Two of the three men convicted for the 1965 murder of Malcolm X are set to be exonerated this week, the Manhattan District Attorney’s Office said Wednesday.

Muhammad Aziz and Khalil Islam are expected to have their charges thrown out after a 22-month investigation conducted by the Manhattan district attorney’s office and lawyers for the men found that the F.B.I and the NYPD withheld key evidence that would have likely led to the men’s acquittal.

District Attorney Cyrus Vance’s office along with the Innocence Project and the office of David Shanies, a civil rights lawyer, conducted a review of the case in early 2020 after a Netflix documentary raised serious questions about the innocence of Aziz, known at the time as Norman 3X Butler, and Islam, then known as Thomas 15X Johnson.

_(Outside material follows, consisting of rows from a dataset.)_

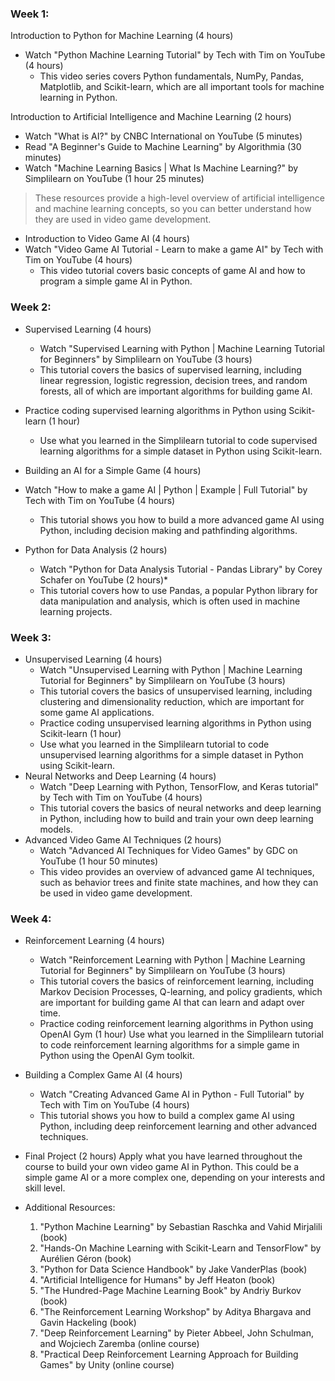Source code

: ### Week 1:

Introduction to Python for Machine Learning (4 hours)
- Watch "Python Machine Learning Tutorial" by Tech with Tim on YouTube (4 hours)
	- This video series covers Python fundamentals, NumPy, Pandas, Matplotlib, and Scikit-learn, which are all important tools for machine learning in Python.

Introduction to Artificial Intelligence and Machine Learning (2 hours)
- Watch "What is AI?" by CNBC International on YouTube (5 minutes)
- Read "A Beginner's Guide to Machine Learning" by Algorithmia (30 minutes)
- Watch "Machine Learning Basics | What Is Machine Learning?" by Simplilearn on YouTube (1 hour 25 minutes)

> These resources provide a high-level overview of artificial intelligence and machine learning concepts, so you can better understand how they are used in video game development.

- Introduction to Video Game AI (4 hours)
- Watch "Video Game AI Tutorial - Learn to make a game AI" by Tech with Tim on YouTube (4 hours)
	- This video tutorial covers basic concepts of game AI and how to program a simple game AI in Python.
 
### Week 2:

- Supervised Learning (4 hours)
	- Watch "Supervised Learning with Python | Machine Learning Tutorial for Beginners" by Simplilearn on YouTube (3 hours)
	- This tutorial covers the basics of supervised learning, including linear regression, logistic regression, decision trees, and random forests, all of which are important algorithms for building game AI.
 
- Practice coding supervised learning algorithms in Python using Scikit-learn (1 hour)
	- Use what you learned in the Simplilearn tutorial to code supervised learning algorithms for a simple dataset in Python using Scikit-learn.
- Building an AI for a Simple Game (4 hours)
- Watch "How to make a game AI | Python | Example | Full Tutorial" by Tech with Tim on YouTube (4 hours)
	- This tutorial shows you how to build a more advanced game AI using Python, including decision making and pathfinding algorithms.
- Python for Data Analysis (2 hours)
	- Watch "Python for Data Analysis Tutorial - Pandas Library" by Corey Schafer on YouTube (2 hours)*
	- This tutorial covers how to use Pandas, a popular Python library for data manipulation and analysis, which is often used in machine learning projects.

### Week 3:

- Unsupervised Learning (4 hours)
	- Watch "Unsupervised Learning with Python | Machine Learning Tutorial for Beginners" by Simplilearn on YouTube (3 hours)
	- This tutorial covers the basics of unsupervised learning, including clustering and dimensionality reduction, which are important for some game AI applications.
	- Practice coding unsupervised learning algorithms in Python using Scikit-learn (1 hour)
	- Use what you learned in the Simplilearn tutorial to code unsupervised learning algorithms for a simple dataset in Python using Scikit-learn.
- Neural Networks and Deep Learning (4 hours)
	- Watch "Deep Learning with Python, TensorFlow, and Keras tutorial" by Tech with Tim on YouTube (4 hours)
	- This tutorial covers the basics of neural networks and deep learning in Python, including how to build and train your own deep learning models.
- Advanced Video Game AI Techniques (2 hours)
	- Watch "Advanced AI Techniques for Video Games" by GDC on YouTube (1 hour 50 minutes)
	- This video provides an overview of advanced game AI techniques, such as behavior trees and finite state machines, and how they can be used in video game development.

### Week 4:

- Reinforcement Learning (4 hours) 
	- Watch "Reinforcement Learning with Python | Machine Learning Tutorial for Beginners" by Simplilearn on YouTube (3 hours) 
	- This tutorial covers the basics of reinforcement learning, including Markov Decision Processes, Q-learning, and policy gradients, which are important for building game AI that can learn and adapt over time. 
	- Practice coding reinforcement learning algorithms in Python using OpenAI Gym (1 hour) Use what you learned in the Simplilearn tutorial to code reinforcement learning algorithms for a simple game in Python using the OpenAI Gym toolkit. 
- Building a Complex Game AI (4 hours) 
	- Watch "Creating Advanced Game AI in Python - Full Tutorial" by Tech with Tim on YouTube (4 hours) 
	- This tutorial shows you how to build a complex game AI using Python, including deep reinforcement learning and other advanced techniques.
 
- Final Project (2 hours) Apply what you have learned throughout the course to build your own video game AI in Python. This could be a simple game AI or a more complex one, depending on your interests and skill level.

- Additional Resources:	
	1.  "Python Machine Learning" by Sebastian Raschka and Vahid Mirjalili (book)
	2.  "Hands-On Machine Learning with Scikit-Learn and TensorFlow" by Aurélien Géron (book)
	3.  "Python for Data Science Handbook" by Jake VanderPlas (book)
	4.  "Artificial Intelligence for Humans" by Jeff Heaton (book)
	5.  "The Hundred-Page Machine Learning Book" by Andriy Burkov (book)
	6.  "The Reinforcement Learning Workshop" by Aditya Bhargava and Gavin Hackeling (book)
	7.  "Deep Reinforcement Learning" by Pieter Abbeel, John Schulman, and Wojciech Zaremba (online course)
	8.  "Practical Deep Reinforcement Learning Approach for Building Games" by Unity (online course)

The lengthy re-investigation met many obstacles, such as witnesses, investigators and other potential suspects having died long ago, key documents being lost in time, and physical evidence, such as the murder weapon, no longer being available for testing.

Even with significant obstacles, the evidence discovered was substantial.

The investigation uncovered F.B.I documents that included information implicating other suspects and pointing away from Aziz and Islam. Prosecutors’ notes revealed that they failed to disclose the presence of undercover police officers in the ballroom at the time of the shooting. Police files showed that a reporter from The New York Daily News received a call the morning of the shooting indicating that Malcolm X would be murdered that day.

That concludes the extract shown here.